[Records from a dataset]
▼

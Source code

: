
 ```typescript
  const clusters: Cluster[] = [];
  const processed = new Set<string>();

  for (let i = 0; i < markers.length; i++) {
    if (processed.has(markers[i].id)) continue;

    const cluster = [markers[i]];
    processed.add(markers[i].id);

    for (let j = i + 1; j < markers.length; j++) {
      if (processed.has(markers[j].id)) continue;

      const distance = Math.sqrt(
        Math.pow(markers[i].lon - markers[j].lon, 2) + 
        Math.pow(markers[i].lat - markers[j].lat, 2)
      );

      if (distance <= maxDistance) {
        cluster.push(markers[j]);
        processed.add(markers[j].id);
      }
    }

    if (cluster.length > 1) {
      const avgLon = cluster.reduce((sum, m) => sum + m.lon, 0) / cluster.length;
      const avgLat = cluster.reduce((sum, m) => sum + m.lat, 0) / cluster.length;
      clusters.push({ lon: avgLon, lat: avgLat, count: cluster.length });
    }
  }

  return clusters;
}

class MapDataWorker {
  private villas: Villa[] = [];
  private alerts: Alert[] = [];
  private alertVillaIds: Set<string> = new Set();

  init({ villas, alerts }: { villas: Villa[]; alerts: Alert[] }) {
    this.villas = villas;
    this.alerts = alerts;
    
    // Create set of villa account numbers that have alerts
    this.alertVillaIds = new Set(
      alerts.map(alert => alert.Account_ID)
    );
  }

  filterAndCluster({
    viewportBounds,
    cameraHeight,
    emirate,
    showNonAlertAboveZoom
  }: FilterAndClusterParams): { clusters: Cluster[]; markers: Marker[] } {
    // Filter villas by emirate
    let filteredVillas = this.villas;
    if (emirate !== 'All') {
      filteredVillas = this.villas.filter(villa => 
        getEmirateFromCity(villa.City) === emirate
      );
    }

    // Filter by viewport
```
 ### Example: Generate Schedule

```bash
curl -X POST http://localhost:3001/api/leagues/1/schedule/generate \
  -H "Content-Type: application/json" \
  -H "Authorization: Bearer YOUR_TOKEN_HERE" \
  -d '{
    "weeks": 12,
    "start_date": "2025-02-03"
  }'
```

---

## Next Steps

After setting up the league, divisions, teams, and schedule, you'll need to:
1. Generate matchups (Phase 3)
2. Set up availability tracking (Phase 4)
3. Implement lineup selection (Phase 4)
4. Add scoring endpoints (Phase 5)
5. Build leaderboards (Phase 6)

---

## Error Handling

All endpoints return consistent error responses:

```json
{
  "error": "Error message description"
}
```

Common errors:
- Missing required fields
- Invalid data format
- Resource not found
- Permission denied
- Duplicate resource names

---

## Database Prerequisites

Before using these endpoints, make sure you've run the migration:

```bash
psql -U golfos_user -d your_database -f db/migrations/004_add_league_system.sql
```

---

▲

Your instructions: In the records above, some lines may contain the word "push"; copy every one of them.

Answer space:
        cluster.push(markers[j]);
      clusters.push({ lon: avgLon, lat: avgLat, count: cluster.length });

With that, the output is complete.